This article on how some men (and some, though fewer, women) fake 80 hour work weeks is interesting. To me, the most interesting part was the end:
But the fact that the consultants who quietly lightened their workload did just as well in their performance reviews as those who were truly working 80 or more hours a week suggests that in normal times, heavy workloads may be more about signaling devotion to a firm than really being more productive. The person working 80 hours isn’t necessarily serving clients any better than the person working 50.
The article is based on a study in the corporate world, but definitely applies to academia, too. (ht: Chris Klausmeier)
Apparently I wasn’t the only woman to have a post appear on Monday about how it’s possible to be a #scimom and the importance of role models! I really enjoyed this piece by anthropologist and historian Carole McGranahan. (My piece from Monday is here.)
Hilda Bastian (an academic editor at PLOS) takes a deep dive into all of the comparative and experimental evidence on anonymity and openness in peer review. It’s a blog post rather than a paper and so hasn’t been reviewed itself, so I’m trusting her to have done it right (FWIW, it has all the signs of trustworthiness). I love that she’s up front about the serious design and sample size problems of many studies. That’s one of the main take-homes, actually–on several issues, the available evidence sucks, so you can’t draw conclusions on those issues. And I love that she’s looking at all the available evidence, not just focusing on whichever study (or appalling anecdote) gets talked about most or supports her views (she favors openness over anonymity). Among her conclusions:
- Reviewers often see through author blinding
- Revealing reviewer identities causes many reviewers to decline to review, but may make reviews somewhat better
- Author blinding can reduce, increase (yes, increase), or have no effect on gender bias. But the evidence is pretty unreliable and hard to interpret.

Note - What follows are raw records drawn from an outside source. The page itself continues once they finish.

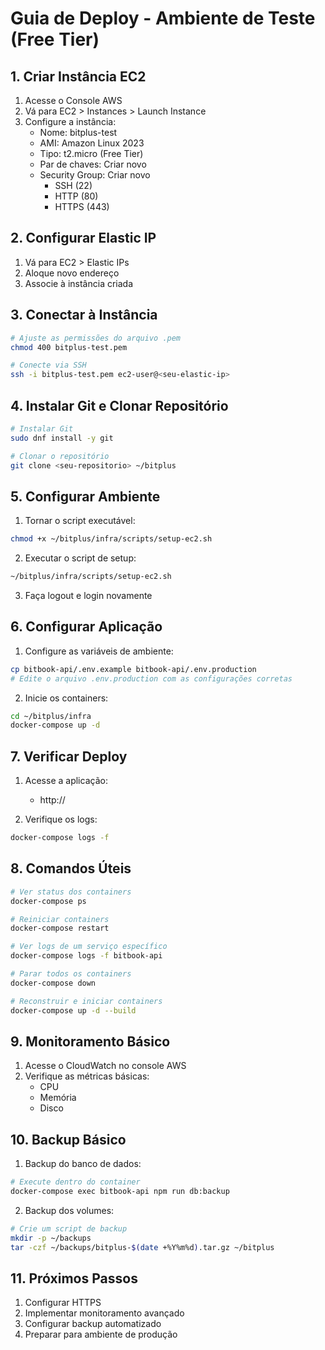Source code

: # Guia de Deploy - Ambiente de Teste (Free Tier)

## 1. Criar Instância EC2

1. Acesse o Console AWS
2. Vá para EC2 > Instances > Launch Instance
3. Configure a instância:
   - Nome: bitplus-test
   - AMI: Amazon Linux 2023
   - Tipo: t2.micro (Free Tier)
   - Par de chaves: Criar novo
   - Security Group: Criar novo
     - SSH (22)
     - HTTP (80)
     - HTTPS (443)

## 2. Configurar Elastic IP

1. Vá para EC2 > Elastic IPs
2. Aloque novo endereço
3. Associe à instância criada

## 3. Conectar à Instância

```bash
# Ajuste as permissões do arquivo .pem
chmod 400 bitplus-test.pem

# Conecte via SSH
ssh -i bitplus-test.pem ec2-user@<seu-elastic-ip>
```

## 4. Instalar Git e Clonar Repositório

```bash
# Instalar Git
sudo dnf install -y git

# Clonar o repositório
git clone <seu-repositorio> ~/bitplus
```

## 5. Configurar Ambiente

1. Tornar o script executável:

```bash
chmod +x ~/bitplus/infra/scripts/setup-ec2.sh
```

2. Executar o script de setup:

```bash
~/bitplus/infra/scripts/setup-ec2.sh
```

3. Faça logout e login novamente

## 6. Configurar Aplicação

1. Configure as variáveis de ambiente:

```bash
cp bitbook-api/.env.example bitbook-api/.env.production
# Edite o arquivo .env.production com as configurações corretas
```

2. Inicie os containers:

```bash
cd ~/bitplus/infra
docker-compose up -d
```

## 7. Verificar Deploy

1. Acesse a aplicação:

   - http://<seu-elastic-ip>

2. Verifique os logs:

```bash
docker-compose logs -f
```

## 8. Comandos Úteis

```bash
# Ver status dos containers
docker-compose ps

# Reiniciar containers
docker-compose restart

# Ver logs de um serviço específico
docker-compose logs -f bitbook-api

# Parar todos os containers
docker-compose down

# Reconstruir e iniciar containers
docker-compose up -d --build
```

## 9. Monitoramento Básico

1. Acesse o CloudWatch no console AWS
2. Verifique as métricas básicas:
   - CPU
   - Memória
   - Disco

## 10. Backup Básico

1. Backup do banco de dados:

```bash
# Execute dentro do container
docker-compose exec bitbook-api npm run db:backup
```

2. Backup dos volumes:

```bash
# Crie um script de backup
mkdir -p ~/backups
tar -czf ~/backups/bitplus-$(date +%Y%m%d).tar.gz ~/bitplus
```

## 11. Próximos Passos

1. Configurar HTTPS
2. Implementar monitoramento avançado
3. Configurar backup automatizado
4. Preparar para ambiente de produção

Stephen Heard on why scientific grant funding should be spread fairly evenly among investigators. Echoes an old post of mine (we even independently came up with equivalent graphical models!), though Stephen goes beyond my post in considering how uncertainty in predicting PIs’ future productivity should affect funding allocation.
Caroline Tucker comments on the opposing papers deriving from the ASN meeting’s debate on ecological vs. evolutionary limits on continental-scale species richness. Haven’t read them myself yet, but judging from her comments I’m wondering if the competing hypotheses are too vaguely defined to actually be testable. Whenever people disagree on whether evidence X even counts as a test of hypothesis Y, that makes my
spidey sense vague hypothesis sense tingle.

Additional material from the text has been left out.